If a record contains an image, leave the image out and repeat everything else exactly.

DATA SECTION:

=== Section Start ===

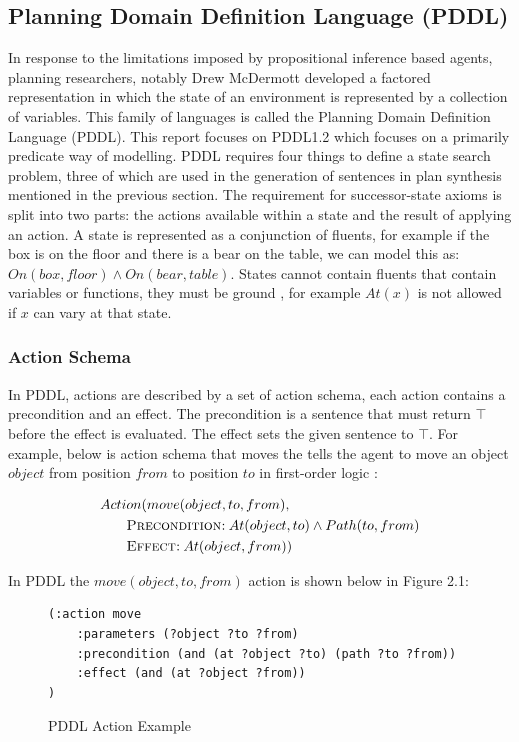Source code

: \subsection{Planning Domain Definition Language (PDDL)}
In response to the limitations imposed by propositional inference based agents, planning researchers, notably Drew McDermott developed a factored representation in which the state of an environment is represented by a collection of variables. This family of languages is called the Planning Domain Definition Language (PDDL). \cite{ghallab_pddl_1998} This report focuses on PDDL1.2 which focuses on a primarily predicate way of modelling. PDDL requires four things to define a state search problem, three of which are used in the generation of sentences in plan synthesis mentioned in the previous section. The requirement for successor-state axioms is split into two parts: the actions available within a state and the result of applying an action. A state is represented as a conjunction of fluents, for example if the box is on the floor and there is a bear on the table, we can model this as: $On(box, floor) \land On(bear, table)$. States cannot contain fluents that contain variables or functions, they must be ground \cite[Chapter 10]{russell2016artificial}, for example $At(x)$ is not allowed if $x$ can vary at that state.

\subsubsection{Action Schema}
In PDDL, actions are described by a set of action schema, each action contains a precondition and an effect. The precondition is a sentence that must return $\top$ before the effect is evaluated. The effect sets the given sentence to $\top$. For example, below is action schema that moves the tells the agent to move an object $object$ from position $from$ to position $to$ in first-order logic \cite[Chapter 10]{russell2016artificial}: 

\begin{align*}
    Acti&on(move(object, to, from),\\
        &\text{\textsc{Precondition:}}\: At(object, to) \land Path(to, from)\\
        &\text{\textsc{Effect:}}\: At(object, from))
\end{align*}
\newpage

\noindent In PDDL the $move(object, to, from)$ action is shown below in Figure 2.1:

\begin{figure}[h!]
\centering
\begin{BVerbatim}
(:action move
    :parameters (?object ?to ?from)
    :precondition (and (at ?object ?to) (path ?to ?from))
    :effect (and (at ?object ?from))
)
\end{BVerbatim}
\caption{PDDL Action Example}
\end{figure}

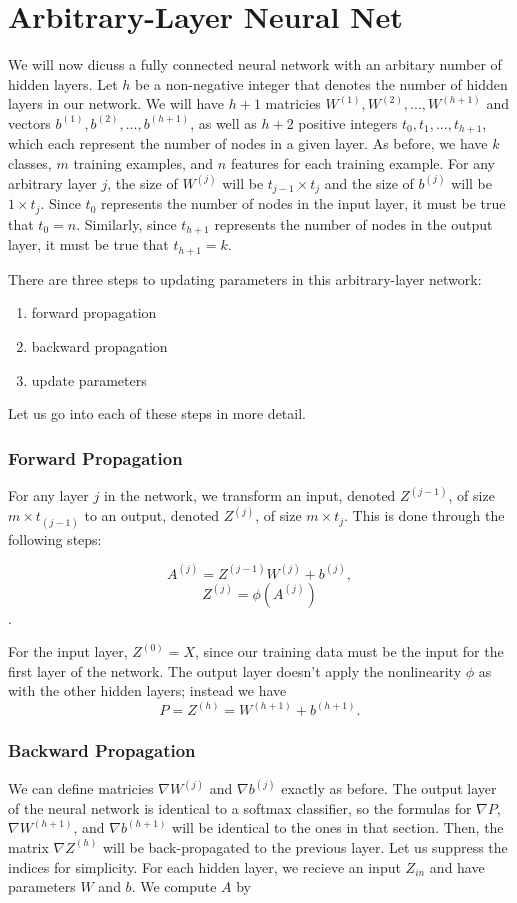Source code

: \newpage
\section{Arbitrary-Layer Neural Net}
We will now dicuss a fully connected neural network with an arbitary number of
hidden layers. Let $h$ be a non-negative integer that denotes the number of
hidden layers in our network. We will have $h+1$ matricies $W^{(1)}, W^{(2)},
..., W^{(h+1)}$ and vectors $b^{(1)}, b^{(2)}, ..., b^{(h+1)}$, as well as
$h+2$ positive integers $t_0, t_1, ..., t_{h+1}$, which each represent the number
of nodes in a given layer. As before, we have $k$ classes, $m$ training
examples, and $n$ features for each training example. For any arbitrary layer
$j$, the size of $W^{(j)}$ will be $t_{j-1} \times t_j$ and the size of
$b^{(j)}$ will be $1 \times t_j$. Since $t_0$ represents the number of nodes in
the input layer, it must be true that $t_0 = n$. Similarly, since $t_{h+1}$
represents the number of nodes in the output layer, it must be true that
$t_{h+1} = k$.

There are three steps to updating parameters in this arbitrary-layer network:
\begin{enumerate}
\item forward propagation
\item backward propagation
\item update parameters
\end{enumerate}

Let us go into each of these steps in more detail.

\subsubsection{Forward Propagation}
For any layer $j$ in the network, we transform an input, denoted $Z^{(j-1)}$,
of size $m \times t_{(j-1)}$ to an output, denoted $Z^{(j)}$, of size $m \times
t_j$. This is done through the following steps:

$$ A^{(j)} = Z^{(j-1)} W^{(j)} + b^{(j)}, $$
$$ Z^{(j)} = \phi ( A^{(j)} )$$.

For the input layer, $Z^{(0)} = X$, since our training data must be the input
for the first layer of the network. The output layer doesn't apply the
nonlinearity $\phi$ as with the other hidden layers; instead we have
$$ P = Z^{(h)} = W^{(h+1)} + b^{(h+1)}. $$


\subsubsection{Backward Propagation}
We can define matricies $\nabla W^{(j)}$ and $\nabla b^{(j)}$ exactly as
before. The output layer of the neural network is identical to a softmax
classifier, so the formulas for $\nabla P$, $\nabla W^{(h+1)}$, and $\nabla
b^{(h+1)}$ will be identical to the ones in that section. Then, the matrix
$\nabla Z^{(h)}$ will be back-propagated to the previous layer. Let us suppress
the indices for simplicity. For each hidden layer, we recieve an input $Z_{in}$
and have parameters $W$ and $b$. We compute $A$ by

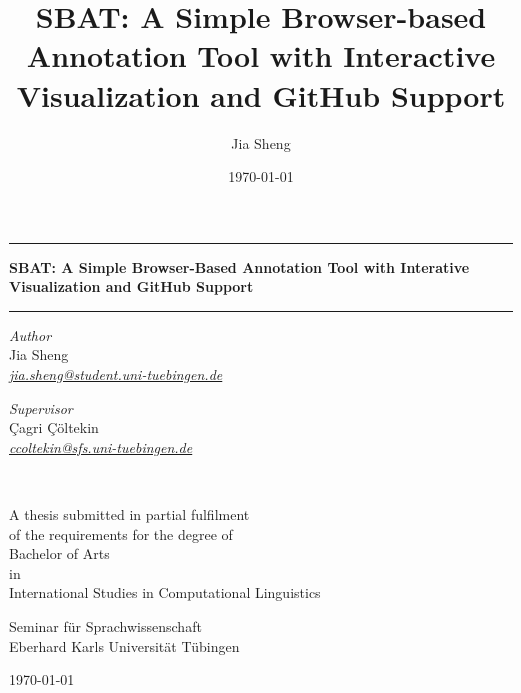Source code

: \documentclass[12ptm a4paper]{article}
\title{SBAT: A Simple Browser-based Annotation Tool with Interactive Visualization and GitHub Support}
\author{Jia Sheng}
\date{\today}
\begin{document}
\begin{titlepage}
\begin{center}

\hrule
\vspace{0.6cm}
{\bfseries\LARGE
SBAT: A Simple Browser-Based Annotation Tool with Interative Visualization and GitHub Support
}\\[1cm]
\hrule
\vspace*{.05\textheight}
 
\begin{minipage}[t]{0.49\textwidth}
\begin{flushleft}
{\large
\textit{Author}\\
Jia Sheng}\\
\href{mailto:jia.sheng@student.uni-tuebingen.de}{\textit{jia.sheng@student.uni-tuebingen.de}}\\
\end{flushleft}
\end{minipage}
\begin{minipage}[t]{0.49\textwidth}
\begin{flushright}
{\large
\textit{Supervisor}\\
Çagri Çöltekin}\\
\href{mailto:ccoltekin@sfs.uni-tuebingen.de}{\textit{ccoltekin@sfs.uni-tuebingen.de}}\\
\end{flushright}
\end{minipage}\\

\vfill

A thesis submitted in partial fulfilment\\
of the requirements for the degree of\\[2mm]
{\large Bachelor of Arts}\\
in\\[1mm]
{\large International Studies in Computational Linguistics}

\vspace*{.1\textheight}

{\large Seminar für Sprachwissenschaft\\
Eberhard Karls Universität Tübingen

\vspace{1em}
\today}
\end{center}
\end{titlepage}

\end{document}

=== Section End ===

ANSWER SPACE:
Source code

: \subsection{Planning Domain Definition Language (PDDL)}
In response to the limitations imposed by propositional inference based agents, planning researchers, notably Drew McDermott developed a factored representation in which the state of an environment is represented by a collection of variables. This family of languages is called the Planning Domain Definition Language (PDDL). \cite{ghallab_pddl_1998} This report focuses on PDDL1.2 which focuses on a primarily predicate way of modelling. PDDL requires four things to define a state search problem, three of which are used in the generation of sentences in plan synthesis mentioned in the previous section. The requirement for successor-state axioms is split into two parts: the actions available within a state and the result of applying an action. A state is represented as a conjunction of fluents, for example if the box is on the floor and there is a bear on the table, we can model this as: $On(box, floor) \land On(bear, table)$. States cannot contain fluents that contain variables or functions, they must be ground \cite[Chapter 10]{russell2016artificial}, for example $At(x)$ is not allowed if $x$ can vary at that state.

\subsubsection{Action Schema}
In PDDL, actions are described by a set of action schema, each action contains a precondition and an effect. The precondition is a sentence that must return $\top$ before the effect is evaluated. The effect sets the given sentence to $\top$. For example, below is action schema that moves the tells the agent to move an object $object$ from position $from$ to position $to$ in first-order logic \cite[Chapter 10]{russell2016artificial}: 

\begin{align*}
    Acti&on(move(object, to, from),\\
        &\text{\textsc{Precondition:}}\: At(object, to) \land Path(to, from)\\
        &\text{\textsc{Effect:}}\: At(object, from))
\end{align*}
\newpage

\noindent In PDDL the $move(object, to, from)$ action is shown below in Figure 2.1:

\begin{figure}[h!]
\centering
\begin{BVerbatim}
(:action move
    :parameters (?object ?to ?from)
    :precondition (and (at ?object ?to) (path ?to ?from))
    :effect (and (at ?object ?from))
)
\end{BVerbatim}
\caption{PDDL Action Example}
\end{figure}

Source code

: \newpage
\section{Arbitrary-Layer Neural Net}
We will now dicuss a fully connected neural network with an arbitary number of
hidden layers. Let $h$ be a non-negative integer that denotes the number of
hidden layers in our network. We will have $h+1$ matricies $W^{(1)}, W^{(2)},
..., W^{(h+1)}$ and vectors $b^{(1)}, b^{(2)}, ..., b^{(h+1)}$, as well as
$h+2$ positive integers $t_0, t_1, ..., t_{h+1}$, which each represent the number
of nodes in a given layer. As before, we have $k$ classes, $m$ training
examples, and $n$ features for each training example. For any arbitrary layer
$j$, the size of $W^{(j)}$ will be $t_{j-1} \times t_j$ and the size of
$b^{(j)}$ will be $1 \times t_j$. Since $t_0$ represents the number of nodes in
the input layer, it must be true that $t_0 = n$. Similarly, since $t_{h+1}$
represents the number of nodes in the output layer, it must be true that
$t_{h+1} = k$.

There are three steps to updating parameters in this arbitrary-layer network:
\begin{enumerate}
\item forward propagation
\item backward propagation
\item update parameters
\end{enumerate}

Let us go into each of these steps in more detail.

\subsubsection{Forward Propagation}
For any layer $j$ in the network, we transform an input, denoted $Z^{(j-1)}$,
of size $m \times t_{(j-1)}$ to an output, denoted $Z^{(j)}$, of size $m \times
t_j$. This is done through the following steps:

$$ A^{(j)} = Z^{(j-1)} W^{(j)} + b^{(j)}, $$
$$ Z^{(j)} = \phi ( A^{(j)} )$$.

For the input layer, $Z^{(0)} = X$, since our training data must be the input
for the first layer of the network. The output layer doesn't apply the
nonlinearity $\phi$ as with the other hidden layers; instead we have
$$ P = Z^{(h)} = W^{(h+1)} + b^{(h+1)}. $$


\subsubsection{Backward Propagation}
We can define matricies $\nabla W^{(j)}$ and $\nabla b^{(j)}$ exactly as
before. The output layer of the neural network is identical to a softmax
classifier, so the formulas for $\nabla P$, $\nabla W^{(h+1)}$, and $\nabla
b^{(h+1)}$ will be identical to the ones in that section. Then, the matrix
$\nabla Z^{(h)}$ will be back-propagated to the previous layer. Let us suppress
the indices for simplicity. For each hidden layer, we recieve an input $Z_{in}$
and have parameters $W$ and $b$. We compute $A$ by

Source code

: \documentclass[12ptm a4paper]{article}
\title{SBAT: A Simple Browser-based Annotation Tool with Interactive Visualization and GitHub Support}
\author{Jia Sheng}
\date{\today}
\begin{document}
\begin{titlepage}
\begin{center}

\hrule
\vspace{0.6cm}
{\bfseries\LARGE
SBAT: A Simple Browser-Based Annotation Tool with Interative Visualization and GitHub Support
}\\[1cm]
\hrule
\vspace*{.05\textheight}
 
\begin{minipage}[t]{0.49\textwidth}
\begin{flushleft}
{\large
\textit{Author}\\
Jia Sheng}\\
\href{mailto:jia.sheng@student.uni-tuebingen.de}{\textit{jia.sheng@student.uni-tuebingen.de}}\\
\end{flushleft}
\end{minipage}
\begin{minipage}[t]{0.49\textwidth}
\begin{flushright}
{\large
\textit{Supervisor}\\
Çagri Çöltekin}\\
\href{mailto:ccoltekin@sfs.uni-tuebingen.de}{\textit{ccoltekin@sfs.uni-tuebingen.de}}\\
\end{flushright}
\end{minipage}\\

\vfill

A thesis submitted in partial fulfilment\\
of the requirements for the degree of\\[2mm]
{\large Bachelor of Arts}\\
in\\[1mm]
{\large International Studies in Computational Linguistics}

\vspace*{.1\textheight}

{\large Seminar für Sprachwissenschaft\\
Eberhard Karls Universität Tübingen

\vspace{1em}
\today}
\end{center}
\end{titlepage}

\end{document}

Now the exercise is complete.